:: Assignment ::
Below is some data. Retype exactly the lines starting at the one with "potvrdí změnu údajů" and ending at the one with "Alternativní toky: &".

:: Excerpted data ::
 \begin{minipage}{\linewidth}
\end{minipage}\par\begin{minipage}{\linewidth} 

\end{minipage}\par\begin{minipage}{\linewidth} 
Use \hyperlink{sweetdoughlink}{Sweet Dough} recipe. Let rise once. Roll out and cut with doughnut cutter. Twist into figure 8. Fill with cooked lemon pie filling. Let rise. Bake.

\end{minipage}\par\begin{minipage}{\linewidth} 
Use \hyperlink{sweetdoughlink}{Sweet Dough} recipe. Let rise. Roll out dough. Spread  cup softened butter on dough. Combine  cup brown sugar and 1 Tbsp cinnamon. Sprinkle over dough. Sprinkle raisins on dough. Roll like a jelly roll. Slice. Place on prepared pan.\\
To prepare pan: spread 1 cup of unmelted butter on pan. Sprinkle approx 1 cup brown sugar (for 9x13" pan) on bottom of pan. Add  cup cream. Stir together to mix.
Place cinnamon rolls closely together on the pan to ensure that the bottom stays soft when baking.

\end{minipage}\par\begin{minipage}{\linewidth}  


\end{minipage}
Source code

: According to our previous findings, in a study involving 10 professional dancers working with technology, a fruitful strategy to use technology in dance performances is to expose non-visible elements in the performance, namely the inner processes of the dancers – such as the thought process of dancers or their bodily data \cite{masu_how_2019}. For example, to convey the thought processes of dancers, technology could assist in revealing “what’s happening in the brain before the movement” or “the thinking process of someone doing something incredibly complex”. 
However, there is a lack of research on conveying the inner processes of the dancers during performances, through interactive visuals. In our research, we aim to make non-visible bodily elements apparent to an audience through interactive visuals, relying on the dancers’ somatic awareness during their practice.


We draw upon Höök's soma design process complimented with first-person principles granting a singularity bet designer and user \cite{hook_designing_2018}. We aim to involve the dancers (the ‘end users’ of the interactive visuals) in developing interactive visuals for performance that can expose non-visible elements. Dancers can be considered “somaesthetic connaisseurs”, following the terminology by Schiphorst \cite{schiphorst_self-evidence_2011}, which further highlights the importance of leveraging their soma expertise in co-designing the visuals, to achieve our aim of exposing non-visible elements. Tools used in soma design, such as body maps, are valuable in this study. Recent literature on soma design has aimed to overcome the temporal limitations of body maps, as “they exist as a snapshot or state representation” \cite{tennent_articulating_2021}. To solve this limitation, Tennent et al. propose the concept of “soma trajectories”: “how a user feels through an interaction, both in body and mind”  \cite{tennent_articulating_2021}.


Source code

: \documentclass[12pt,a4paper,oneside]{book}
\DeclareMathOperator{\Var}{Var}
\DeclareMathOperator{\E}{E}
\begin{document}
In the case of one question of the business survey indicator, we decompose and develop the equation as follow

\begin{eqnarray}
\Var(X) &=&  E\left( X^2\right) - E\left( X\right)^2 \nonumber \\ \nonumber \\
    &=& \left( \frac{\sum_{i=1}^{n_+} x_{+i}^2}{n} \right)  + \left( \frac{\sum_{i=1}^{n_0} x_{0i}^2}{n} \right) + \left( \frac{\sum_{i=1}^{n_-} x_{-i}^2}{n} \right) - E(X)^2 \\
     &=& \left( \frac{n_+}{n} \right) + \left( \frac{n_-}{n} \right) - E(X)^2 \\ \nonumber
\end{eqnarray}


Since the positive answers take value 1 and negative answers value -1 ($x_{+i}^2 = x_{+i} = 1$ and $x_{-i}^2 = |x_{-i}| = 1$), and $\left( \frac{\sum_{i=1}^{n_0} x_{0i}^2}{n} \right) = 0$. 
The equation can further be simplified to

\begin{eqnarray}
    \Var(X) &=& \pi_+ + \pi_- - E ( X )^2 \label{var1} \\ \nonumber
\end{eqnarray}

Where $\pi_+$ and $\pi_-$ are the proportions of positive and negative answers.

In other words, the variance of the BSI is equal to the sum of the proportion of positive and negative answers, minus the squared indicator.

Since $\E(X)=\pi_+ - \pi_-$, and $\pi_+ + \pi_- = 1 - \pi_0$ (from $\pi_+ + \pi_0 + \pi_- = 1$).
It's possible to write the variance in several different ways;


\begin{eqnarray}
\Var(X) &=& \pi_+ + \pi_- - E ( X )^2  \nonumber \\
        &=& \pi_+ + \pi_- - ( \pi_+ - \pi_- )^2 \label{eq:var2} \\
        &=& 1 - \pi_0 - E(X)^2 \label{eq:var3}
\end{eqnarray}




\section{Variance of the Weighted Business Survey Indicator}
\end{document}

---

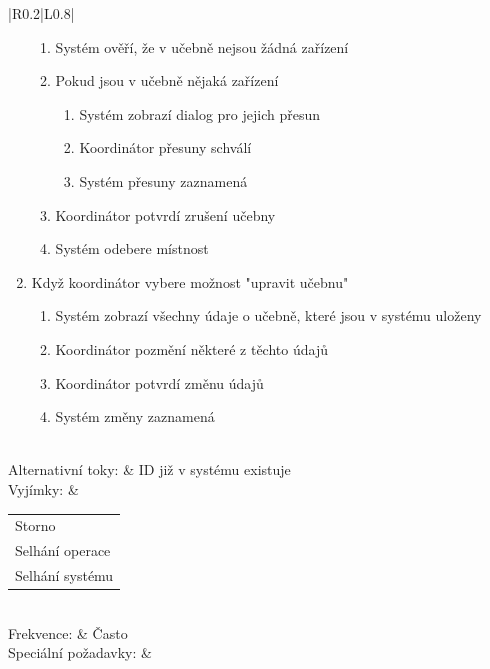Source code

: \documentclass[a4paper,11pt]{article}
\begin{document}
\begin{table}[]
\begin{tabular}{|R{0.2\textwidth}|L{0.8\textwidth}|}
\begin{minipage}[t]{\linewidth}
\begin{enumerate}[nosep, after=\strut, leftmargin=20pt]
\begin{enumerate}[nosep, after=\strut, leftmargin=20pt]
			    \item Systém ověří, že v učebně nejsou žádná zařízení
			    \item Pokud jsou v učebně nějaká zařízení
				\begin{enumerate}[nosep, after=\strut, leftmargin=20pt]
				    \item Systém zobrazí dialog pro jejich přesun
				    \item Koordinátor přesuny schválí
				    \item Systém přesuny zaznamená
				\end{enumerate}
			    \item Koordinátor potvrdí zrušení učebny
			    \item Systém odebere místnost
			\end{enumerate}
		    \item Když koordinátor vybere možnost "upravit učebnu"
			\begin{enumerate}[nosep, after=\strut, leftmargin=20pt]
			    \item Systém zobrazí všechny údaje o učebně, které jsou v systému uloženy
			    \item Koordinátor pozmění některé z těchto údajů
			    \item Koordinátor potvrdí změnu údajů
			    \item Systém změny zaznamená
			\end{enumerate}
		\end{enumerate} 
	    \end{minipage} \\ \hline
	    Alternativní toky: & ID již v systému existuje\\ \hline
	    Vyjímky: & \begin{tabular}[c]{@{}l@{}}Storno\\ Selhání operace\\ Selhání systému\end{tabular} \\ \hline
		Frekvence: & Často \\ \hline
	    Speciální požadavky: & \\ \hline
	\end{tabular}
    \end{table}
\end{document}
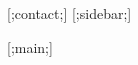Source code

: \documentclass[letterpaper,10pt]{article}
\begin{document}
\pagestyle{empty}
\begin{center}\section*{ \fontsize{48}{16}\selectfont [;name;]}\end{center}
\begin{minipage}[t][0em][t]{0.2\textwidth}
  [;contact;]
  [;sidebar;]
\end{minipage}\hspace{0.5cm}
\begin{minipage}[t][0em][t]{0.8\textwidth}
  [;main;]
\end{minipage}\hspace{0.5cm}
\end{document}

:: Solution to this task ::
			    \item Koordinátor potvrdí změnu údajů
			    \item Systém změny zaznamená
			\end{enumerate}
		\end{enumerate} 
	    \end{minipage} \\ \hline
	    Alternativní toky: & ID již v systému existuje\\ \hline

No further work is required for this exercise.